_EXERCISE INPUT:_
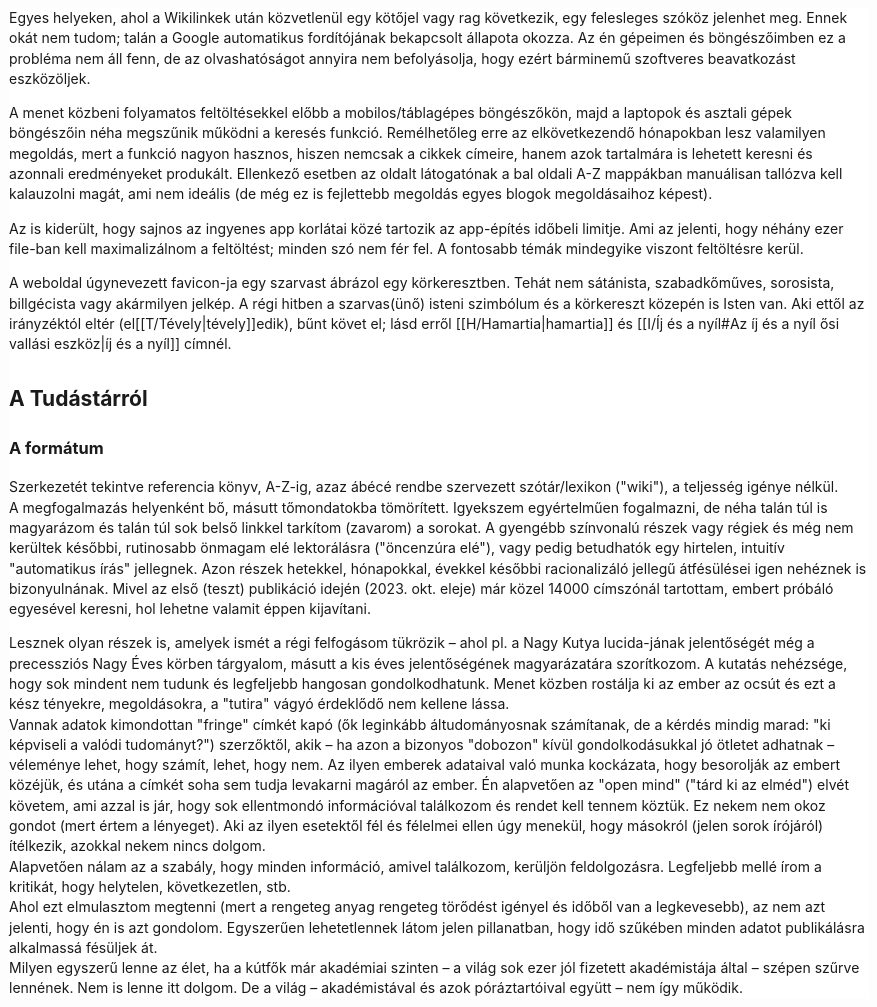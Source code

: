 Egyes helyeken, ahol a Wikilinkek után közvetlenül egy kötőjel vagy rag következik, egy felesleges szóköz jelenhet meg. Ennek okát nem tudom; talán a Google automatikus fordítójának bekapcsolt állapota okozza. Az én gépeimen és böngészőimben ez a probléma nem áll fenn, de az olvashatóságot annyira nem befolyásolja, hogy ezért bárminemű szoftveres beavatkozást eszközöljek.  

A menet közbeni folyamatos feltöltésekkel előbb a mobilos/táblagépes böngészőkön, majd a laptopok és asztali gépek böngészőin néha megszűnik működni a keresés funkció. Remélhetőleg erre az elkövetkezendő hónapokban lesz valamilyen megoldás, mert a funkció nagyon hasznos, hiszen nemcsak a cikkek címeire, hanem azok tartalmára is lehetett keresni és azonnali eredményeket produkált. Ellenkező esetben az oldalt látogatónak a bal oldali A-Z mappákban manuálisan tallózva kell kalauzolni magát, ami nem ideális (de még ez is fejlettebb megoldás egyes blogok megoldásaihoz képest).  

Az is kiderült, hogy sajnos az ingyenes app korlátai közé tartozik az app-építés időbeli limitje. Ami az jelenti, hogy néhány ezer file-ban kell maximalizálnom a feltöltést; minden szó nem fér fel. A fontosabb témák mindegyike viszont feltöltésre kerül.  

A weboldal úgynevezett favicon-ja egy szarvast ábrázol egy körkeresztben. Tehát nem sátánista, szabadkőműves, sorosista, billgécista vagy akármilyen jelkép. A régi hitben a szarvas(ünő) isteni szimbólum és a körkereszt közepén is Isten van. Aki ettől az irányzéktól eltér (el[[T/Tévely\|tévely]]edik), bűnt követ el; lásd erről [[H/Hamartia\|hamartia]] és [[I/Íj és a nyíl#Az íj és a nyíl ősi vallási eszköz\|íj és a nyíl]] címnél.  

## A Tudástárról

### A formátum

Szerkezetét tekintve referencia könyv, A-Z-ig, azaz ábécé rendbe szervezett szótár/lexikon ("wiki"), a teljesség igénye nélkül.   
A megfogalmazás helyenként bő, másutt tőmondatokba tömörített. Igyekszem egyértelműen fogalmazni, de néha talán túl is magyarázom és talán túl sok belső linkkel tarkítom (zavarom) a sorokat. A gyengébb színvonalú részek vagy régiek és még nem kerültek későbbi, rutinosabb önmagam elé lektorálásra ("öncenzúra elé"), vagy pedig betudhatók egy hirtelen, intuitív "automatikus írás" jellegnek. Azon részek hetekkel, hónapokkal, évekkel későbbi racionalizáló jellegű átfésülései igen nehéznek is bizonyulnának. Mivel az első (teszt) publikáció idején (2023. okt. eleje) már közel 14000 címszónál tartottam, embert próbáló egyesével keresni, hol lehetne valamit éppen kijavítani.  


Lesznek olyan részek is, amelyek ismét a régi felfogásom tükrözik – ahol pl. a Nagy Kutya lucida-jának jelentőségét még a precessziós Nagy Éves körben tárgyalom, másutt a kis éves jelentőségének magyarázatára szorítkozom. A kutatás nehézsége, hogy sok mindent nem tudunk és legfeljebb hangosan gondolkodhatunk. Menet közben rostálja ki az ember az ocsút és ezt a kész tényekre, megoldásokra, a "tutira" vágyó érdeklődő nem kellene lássa.  
Vannak adatok kimondottan "fringe" címkét kapó (ők leginkább áltudományosnak számítanak, de a kérdés mindig marad: "ki képviseli a valódi tudományt?") szerzőktől, akik – ha azon a bizonyos "dobozon" kívül gondolkodásukkal jó ötletet adhatnak – véleménye lehet, hogy számít, lehet, hogy nem. Az ilyen emberek adataival való munka kockázata, hogy besorolják az embert közéjük, és utána a címkét soha sem tudja levakarni magáról az ember. Én alapvetően az "open mind" ("tárd ki az elméd") elvét követem, ami azzal is jár, hogy sok ellentmondó információval találkozom és rendet kell tennem köztük. Ez nekem nem okoz gondot (mert értem a lényeget). Aki az ilyen esetektől fél és félelmei ellen úgy menekül, hogy másokról (jelen sorok írójáról) ítélkezik, azokkal nekem nincs dolgom.  
Alapvetően nálam az a szabály, hogy minden információ, amivel találkozom, kerüljön feldolgozásra. Legfeljebb mellé írom a kritikát, hogy helytelen, következetlen, stb.  
Ahol ezt elmulasztom megtenni (mert a rengeteg anyag rengeteg törődést igényel és időből van a legkevesebb), az nem azt jelenti, hogy én is azt gondolom. Egyszerűen lehetetlennek látom jelen pillanatban, hogy idő szűkében minden adatot publikálásra alkalmassá fésüljek át.  
Milyen egyszerű lenne az élet, ha a kútfők már akadémiai szinten – a világ sok ezer jól fizetett akadémistája által – szépen szűrve lennének. Nem is lenne itt dolgom. De a világ – akadémistával és azok póráztartóival együtt – nem így működik.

_TASK REQUIREMENTS:_ Take every line from the listing above that includes the word "találkozom" and copy it.

_TASK ANSWER:_
Vannak adatok kimondottan "fringe" címkét kapó (ők leginkább áltudományosnak számítanak, de a kérdés mindig marad: "ki képviseli a valódi tudományt?") szerzőktől, akik – ha azon a bizonyos "dobozon" kívül gondolkodásukkal jó ötletet adhatnak – véleménye lehet, hogy számít, lehet, hogy nem. Az ilyen emberek adataival való munka kockázata, hogy besorolják az embert közéjük, és utána a címkét soha sem tudja levakarni magáról az ember. Én alapvetően az "open mind" ("tárd ki az elméd") elvét követem, ami azzal is jár, hogy sok ellentmondó információval találkozom és rendet kell tennem köztük. Ez nekem nem okoz gondot (mert értem a lényeget). Aki az ilyen esetektől fél és félelmei ellen úgy menekül, hogy másokról (jelen sorok írójáról) ítélkezik, azokkal nekem nincs dolgom.  
Alapvetően nálam az a szabály, hogy minden információ, amivel találkozom, kerüljön feldolgozásra. Legfeljebb mellé írom a kritikát, hogy helytelen, következetlen, stb.  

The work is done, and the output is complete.